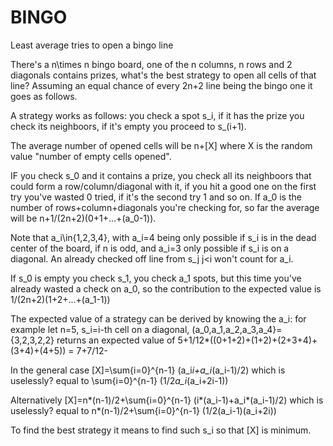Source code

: # BINGO
Least average tries to open a bingo line

There's a n\times n bingo board, one of the n columns, n rows and 2 diagonals contains prizes, what's the best strategy to open all cells of that line? Assuming an equal chance of every 2n+2 line being the bingo one it goes as follows.

A strategy works as follows: you check a spot s_i, if it has the prize you check its neighboors, if it's empty you proceed to s_(i+1).

The average number of opened cells will be n+[X] where X is the random value "number of empty cells opened".

IF you check s_0 and it contains a prize, you check all its neighboors that could form a row/column/diagonal with it, if you hit a good one on the first try you've wasted 0 tried, if it's the second try 1 and so on. If a_0 is the number of rows+column+diagonals you're checking for, so far the average will be n+1/(2n+2)(0+1+...+(a_0-1)).

Note that a_i\in{1,2,3,4}, with a_i=4 being only possible if s_i is in the dead center of the board, if n is odd, and a_i=3 only possible if s_i is on a diagonal. An already checked off line from s_j j<i won't count for a_i.

If s_0 is empty you check s_1, you check a_1 spots, but this time you've already wasted a check on a_0, so the contribution to the expected value is 1/(2n+2)(1+2+...+(a_1-1))

The expected value of a strategy can be derived by knowing the a_i: for example let n=5, s_i=i-th cell on a diagonal, (a_0,a_1,a_2,a_3,a_4}={3,2,3,2,2} returns an expected value of 5+1/12*((0+1+2)+(1+2)+(2+3+4)+(3+4)+(4+5)) = 7+7/12-

In the general case [X]=\sum{i=0}^{n-1} (a_i*i+a_i*(a_i-1)/2) which is uselessly? equal to \sum{i=0}^{n-1} (1/2*a_i*(a_i+2i-1))

Alternatively [X]=n*(n-1)/2+\sum{i=0}^{n-1} (i*(a_i-1)+a_i*(a_i-1)/2) which is uselessly? equal to n*(n-1)/2+\sum{i=0}^{n-1} (1/2(a_i-1)(a_i+2i)) 

To find the best strategy it means to find such s_i so that [X] is minimum.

-----

● WORK ORDER
Repeat word for word each line from the one with "In the general" to the end of the records above, inclusive.

● REPLY TO THE EXERCISE
In the general case [X]=\sum{i=0}^{n-1} (a_i*i+a_i*(a_i-1)/2) which is uselessly? equal to \sum{i=0}^{n-1} (1/2*a_i*(a_i+2i-1))

Alternatively [X]=n*(n-1)/2+\sum{i=0}^{n-1} (i*(a_i-1)+a_i*(a_i-1)/2) which is uselessly? equal to n*(n-1)/2+\sum{i=0}^{n-1} (1/2(a_i-1)(a_i+2i)) 

To find the best strategy it means to find such s_i so that [X] is minimum.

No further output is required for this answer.